Между тем Кёппен заканчивает свой первый роман «История несчастной любви», который выходит осенью 1934 года в издательстве Бруно Кассирера, вынужденного вскоре покинуть Германию по причине «неарийского» происхождения. Автор в это время уже находился в Голландии без средств к существованию, ибо нацисты запретили издательству переводить авторский гонорар Кёппену, запретив заодно и саму книгу после разносной статьи «одного тогда коричневого, а сегодня — христианского критика», требовавшего отправить писателя в концентрационный лагерь.

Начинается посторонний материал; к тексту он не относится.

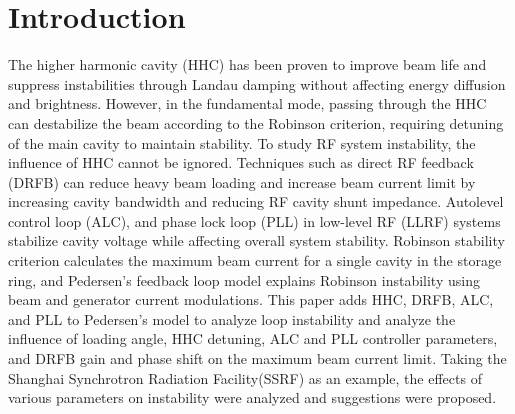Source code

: \documentclass[letterpaper,
               nospread,     %
               ]{jacow}
\begin{document}
\section{Introduction}
The higher harmonic cavity (HHC) has been proven to improve beam
life and suppress instabilities through Landau damping without
affecting energy diffusion and brightness\cite{ref1}\cite{ref2}.
However, in the fundamental mode, passing through the HHC can
destabilize the beam according to the Robinson criterion,
requiring detuning of the main cavity to maintain stability\cite{ref3}.
To study RF system instability, the influence of HHC cannot be ignored.
Techniques such as direct RF feedback (DRFB) can reduce heavy
beam loading and increase beam current limit by increasing cavity
bandwidth and reducing RF cavity shunt impedance\cite{ref4}.
Autolevel control loop (ALC), and phase lock loop (PLL) in
low-level RF (LLRF) systems stabilize cavity voltage while
affecting overall system stability. Robinson stability criterion
calculates the maximum beam current for a single cavity in the
storage ring\cite{ref5}, and Pedersen's feedback loop model
explains Robinson instability using beam and generator current modulations\cite{ref6}.
This paper adds HHC, DRFB, ALC, and PLL to Pedersen's model to
analyze loop instability and analyze the influence of loading angle,
HHC detuning, ALC and PLL controller parameters, and DRFB gain and
phase shift on the maximum beam current limit. Taking the Shanghai
Synchrotron Radiation Facility(SSRF) as an example, the effects
of various parameters on instability were analyzed and suggestions were proposed.
\end{document}
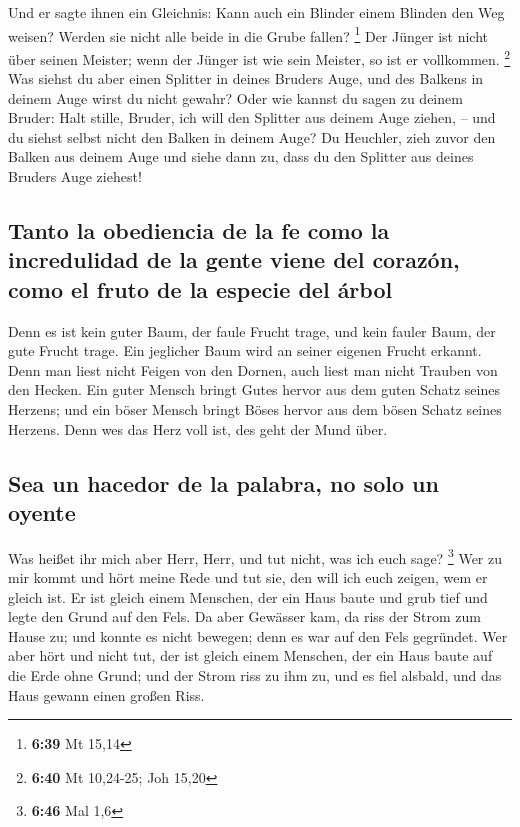  Und er sagte ihnen ein Gleichnis: Kann auch ein Blinder
einem Blinden den Weg weisen? Werden sie nicht alle beide in die Grube
fallen? \footnote{\textbf{6:39} Mt 15,14}  Der Jünger ist
nicht über seinen Meister; wenn der Jünger ist wie sein Meister, so ist
er vollkommen. \footnote{\textbf{6:40} Mt 10,24-25; Joh 15,20}
 Was siehst du aber einen Splitter in deines Bruders
Auge, und des Balkens in deinem Auge wirst du nicht gewahr?
 Oder wie kannst du sagen zu deinem Bruder: Halt stille,
Bruder, ich will den Splitter aus deinem Auge ziehen, -- und du siehst
selbst nicht den Balken in deinem Auge? Du Heuchler, zieh zuvor den
Balken aus deinem Auge und siehe dann zu, dass du den Splitter aus
deines Bruders Auge ziehest!

\hypertarget{tanto-la-obediencia-de-la-fe-como-la-incredulidad-de-la-gente-viene-del-corazuxf3n-como-el-fruto-de-la-especie-del-uxe1rbol}{%
\subsection{Tanto la obediencia de la fe como la incredulidad de la
gente viene del corazón, como el fruto de la especie del
árbol}\label{tanto-la-obediencia-de-la-fe-como-la-incredulidad-de-la-gente-viene-del-corazuxf3n-como-el-fruto-de-la-especie-del-uxe1rbol}}

 Denn es ist kein guter Baum, der faule Frucht trage, und
kein fauler Baum, der gute Frucht trage.  Ein jeglicher
Baum wird an seiner eigenen Frucht erkannt. Denn man liest nicht Feigen
von den Dornen, auch liest man nicht Trauben von den Hecken.
 Ein guter Mensch bringt Gutes hervor aus dem guten
Schatz seines Herzens; und ein böser Mensch bringt Böses hervor aus dem
bösen Schatz seines Herzens. Denn wes das Herz voll ist, des geht der
Mund über.

\hypertarget{sea-un-hacedor-de-la-palabra-no-solo-un-oyente}{%
\subsection{Sea un hacedor de la palabra, no solo un
oyente}\label{sea-un-hacedor-de-la-palabra-no-solo-un-oyente}}

 Was heißet ihr mich aber Herr, Herr, und tut nicht, was
ich euch sage? \footnote{\textbf{6:46} Mal 1,6}  Wer zu
mir kommt und hört meine Rede und tut sie, den will ich euch zeigen, wem
er gleich ist.  Er ist gleich einem Menschen, der ein
Haus baute und grub tief und legte den Grund auf den Fels. Da aber
Gewässer kam, da riss der Strom zum Hause zu; und konnte es nicht
bewegen; denn es war auf den Fels gegründet.  Wer aber
hört und nicht tut, der ist gleich einem Menschen, der ein Haus baute
auf die Erde ohne Grund; und der Strom riss zu ihm zu, und es fiel
alsbald, und das Haus gewann einen großen Riss.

В 1935 году в том же издательстве, что свидетельствует об определенном гражданском мужестве Кёппена, выходит его второй роман «Стена шатается», который вскоре также был запрещен. В 1939 году друзьям писателя Гансу Бреннеру и Максу Тау удается переиздать этот роман под названием «Долг». Играя на понятии долга как высшей прусской добродетели, столь часто превозносимой нацистами, и вводя тем самым в заблуждение цензуру, они преследовали не только практические цели — поддержать материально Кёппена, вернувшегося в 1938 году в Германию, но и стремились ознакомить немецкого читателя с произведением, направленным против гитлеровского режима. Читатели тех лет, рано научившиеся читать между строк, справедливо расценивали этот роман как смелую параболу, раскрывающую на материале внешне нейтральном жестокую повседневность фашистского террора. «Я был в ужасе от того, что происходило в Германии, и попытался изобразить в замаскированном виде этот ужас», — скажет впоследствии Кёппен.

Композиционно роман построен на противопоставлении двух миров — мифического государства на Балканах (читай: третий рейх) и Германии до и после первой мировой войны.

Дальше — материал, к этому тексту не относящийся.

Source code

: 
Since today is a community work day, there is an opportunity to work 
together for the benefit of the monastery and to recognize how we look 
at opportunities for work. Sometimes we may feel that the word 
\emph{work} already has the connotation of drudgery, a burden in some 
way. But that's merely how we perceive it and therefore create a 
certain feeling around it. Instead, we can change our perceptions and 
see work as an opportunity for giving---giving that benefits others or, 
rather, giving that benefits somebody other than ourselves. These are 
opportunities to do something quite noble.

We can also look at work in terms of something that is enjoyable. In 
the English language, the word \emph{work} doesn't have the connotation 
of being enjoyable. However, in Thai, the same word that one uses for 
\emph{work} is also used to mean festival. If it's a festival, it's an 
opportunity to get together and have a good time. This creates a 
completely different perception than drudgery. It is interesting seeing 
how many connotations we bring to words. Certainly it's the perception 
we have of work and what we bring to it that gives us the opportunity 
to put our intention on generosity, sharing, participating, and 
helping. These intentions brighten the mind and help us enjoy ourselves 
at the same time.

Главный герой романа, архитектор фон Зюде во время поездки на Балканы попадает в гущу борьбы прогрессивных сил против кровавого режима, царящего в некоей маленькой стране. «Ты знаешь, о чем шепчутся здесь за занавешенными окнами и плотно закрытыми дверями, когда обсуждают действия правителей и те бедствия, которые они приносят? — спрашивает фон Зюде его возлюбленная Орлога, активная противница деспотического режима. — Среди множества опасностей и угроз страшнейших пыток, тюрем и смертей молодость страны жертвует собой, чтобы освободить народ от ига угнетателей... И все-таки живее, чем их собственная жизнь, привкус крови на языке у каждого, когда они думают об убитых, расстрелянных и униженных».

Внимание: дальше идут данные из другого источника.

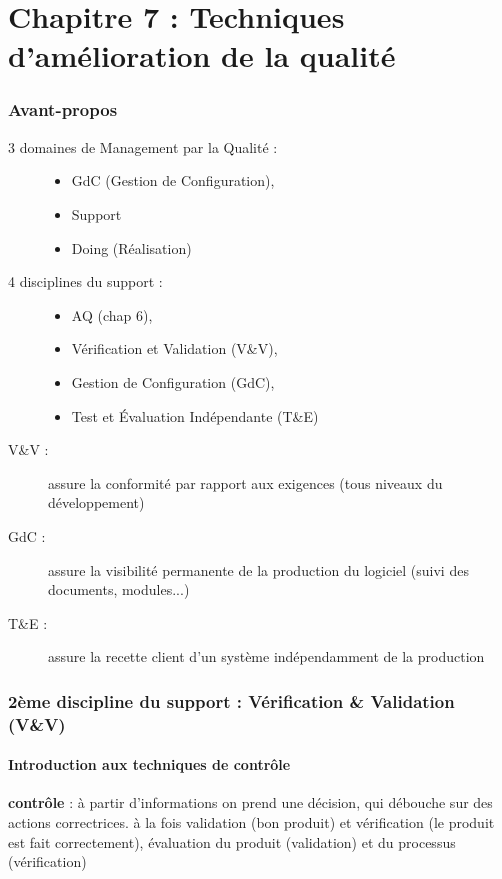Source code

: \part{Chapitre 7 : Techniques d’amélioration de la qualité}

\section{Avant-propos}

\begin{description}
	\item[3 domaines de Management par la Qualité :]
	\begin{itemize}
		\item GdC (Gestion de Configuration),
		\item Support
		\item Doing (Réalisation)
	\end{itemize}

	\item[4 disciplines du support :]
	\begin{itemize}
		\item AQ (chap 6),
		\item Vérification et Validation (V\&V),
		\item Gestion de Configuration (GdC),
		\item Test et Évaluation Indépendante (T\&E)\\
	\end{itemize}
	\item[V\&V :] assure la conformité par rapport aux exigences (tous niveaux du développement)
	\item[GdC :] assure la visibilité permanente de la production du logiciel (suivi des documents, modules...)
	\item[T\&E :] assure la recette client d’un système indépendamment de la production
\end{description}

\section{2ème discipline du support : Vérification \& Validation (V\&V)}

	\subsection{Introduction aux techniques de contrôle}

\textbf{contrôle} : à partir d’informations on prend une décision, qui débouche sur des actions correctrices. à la fois validation (bon produit) et vérification (le produit est fait correctement), évaluation du produit (validation) et du processus (vérification)\\\hfill\\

«Привкус крови на языке» остался и у фон Зюде — в борьбе с поработителями своей страны погибает Орлога, любовью которой он так дорожил. Одинокий и внутренне сломленный фон Зюде, пытаясь найти утешение в слепом исполнении долга, служит архитектором в маленьком городке Восточной Пруссии. Но окружающая действительность неумолимо врывается в размеренную жизнь фон Зюде, втягивая его в водоворот начинающейся Ноябрьской революции 1918 г. Постепенно он приходит к убеждению, что слепое выполнение долга само по себе ничего не значит. Истинный долг заключается в том, чтобы спасти молодое поколение (племянника Герта, его друзей-рабочих) от надвигающегося фашизма.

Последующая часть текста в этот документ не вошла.